1 - save upper script as text file with ending .py Use any name, but for the sake of this example, lets use name: urls.py
2 - in the same folder where you put script with the name urls.py, put also your txt file that you would like to extract url's from and name it: before.txt
3 - where you have saved script urls.py, open the terminal and type: python3 urls.py

That's it, results will be stored in file: after.txt

User avatar
Jerry3904
Administrator
Posts: 21939
Joined: Wed Jul 19, 2006 6:13 am

Re: trying to create script to extract and check URLs

#14 Post by Jerry3904 »

Yup, that works, thanks.

1) For anybody else, remember that after you create the *.py file you have to right-click > Permissions, and check the box to allow it to run
2) In MX we have a python launcher that works with a single click, so the user just has to click once on the script file.
3) The output has a variety of errors (e.g., missing letters, close parentheses, etc.) and inclusions (e.g., extra http://www. at the end of some lines), so I'm not quite there yet.

But this is progress!
Production: 5.10, MX-23 Xfce, AMD FX-4130 Quad-Core, GeForce GT 630/PCIe/SSE2, 16 GB, SSD 120 GB, Data 1TB
Personal: Lenovo X1 Carbon with MX-23 Fluxbox and Windows 10
Other: Raspberry Pi 5 with MX-23 Xfce Raspberry Pi Respin

User avatar
Buck Fankers
Posts: 744
Joined: Sat Mar 10, 2018 9:06 pm

Re: trying to create script to extract and check URLs

#15 Post by Buck Fankers »

Jerry3904 wrote: Sun Feb 24, 2019 7:57 pm 2) In MX we have a python launcher that works with a single click, so the user just has to click once on the script file.
Ahh, didn't know this, thanks. That what "Py-Loader" probably is for, i was wondering. ;-) It is not working for me, but because of my fault. Installation of Anaconda probably did it.
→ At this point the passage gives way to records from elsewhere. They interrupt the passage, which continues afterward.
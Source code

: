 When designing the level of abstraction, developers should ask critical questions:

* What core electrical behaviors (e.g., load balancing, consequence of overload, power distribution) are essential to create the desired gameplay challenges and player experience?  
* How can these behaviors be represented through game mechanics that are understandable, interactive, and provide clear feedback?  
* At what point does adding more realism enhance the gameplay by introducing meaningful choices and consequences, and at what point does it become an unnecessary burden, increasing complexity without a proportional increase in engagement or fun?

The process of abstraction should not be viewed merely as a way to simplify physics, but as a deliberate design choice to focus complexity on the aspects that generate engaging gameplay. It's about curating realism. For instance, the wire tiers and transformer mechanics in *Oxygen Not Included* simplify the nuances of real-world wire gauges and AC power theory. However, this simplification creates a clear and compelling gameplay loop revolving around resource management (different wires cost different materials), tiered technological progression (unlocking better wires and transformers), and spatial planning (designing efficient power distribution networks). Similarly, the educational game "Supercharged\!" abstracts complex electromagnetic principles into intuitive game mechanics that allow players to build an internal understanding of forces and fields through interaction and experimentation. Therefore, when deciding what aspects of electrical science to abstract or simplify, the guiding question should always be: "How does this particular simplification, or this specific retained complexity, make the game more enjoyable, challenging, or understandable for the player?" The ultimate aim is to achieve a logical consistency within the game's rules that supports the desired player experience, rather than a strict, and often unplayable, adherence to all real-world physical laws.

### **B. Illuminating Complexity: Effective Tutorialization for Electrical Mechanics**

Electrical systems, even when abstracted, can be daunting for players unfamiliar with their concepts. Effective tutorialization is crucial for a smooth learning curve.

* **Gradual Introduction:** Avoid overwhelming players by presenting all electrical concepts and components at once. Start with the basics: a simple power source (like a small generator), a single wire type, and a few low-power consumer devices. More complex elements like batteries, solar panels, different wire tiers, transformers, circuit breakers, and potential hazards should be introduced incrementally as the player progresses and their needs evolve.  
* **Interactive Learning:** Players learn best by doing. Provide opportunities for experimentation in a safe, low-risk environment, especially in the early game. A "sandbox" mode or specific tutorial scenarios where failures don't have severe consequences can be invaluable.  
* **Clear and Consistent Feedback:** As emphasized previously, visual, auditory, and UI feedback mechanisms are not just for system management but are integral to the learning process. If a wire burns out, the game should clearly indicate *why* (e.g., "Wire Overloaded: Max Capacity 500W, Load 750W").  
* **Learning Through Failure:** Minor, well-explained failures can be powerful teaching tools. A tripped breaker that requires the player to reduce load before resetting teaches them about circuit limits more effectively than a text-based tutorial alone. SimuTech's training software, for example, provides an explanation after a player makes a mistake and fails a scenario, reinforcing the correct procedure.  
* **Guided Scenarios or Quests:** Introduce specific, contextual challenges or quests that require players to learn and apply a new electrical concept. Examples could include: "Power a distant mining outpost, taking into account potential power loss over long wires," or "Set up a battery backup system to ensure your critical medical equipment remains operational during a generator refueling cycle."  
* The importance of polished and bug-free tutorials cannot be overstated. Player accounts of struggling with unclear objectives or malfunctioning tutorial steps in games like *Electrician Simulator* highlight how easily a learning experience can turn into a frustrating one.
Well i don't need it, I'm running short scripts from /bin/ in home folder so all is OK but it is good to know.

User avatar
Buck Fankers
Posts: 744
Joined: Sat Mar 10, 2018 9:06 pm

Re: trying to create script to extract and check URLs

#16 Post by Buck Fankers »

Jerry3904 wrote: Sun Feb 24, 2019 7:57 pm 3) The output has a variety of errors (e.g., missing letters, close parentheses, etc.) and inclusions (e.g., extra http://www. at the end of some lines), so I'm not quite there yet.
The only thing I could change/improve (after +35 tries, lol I'm such a beginner) is, I finally got rid of those ")" at the end of most URL's. (it took me a while to realize that "end of line" is also considered as a character/symbol, no wonder I couldn't isolate url's that had ")" at the end...)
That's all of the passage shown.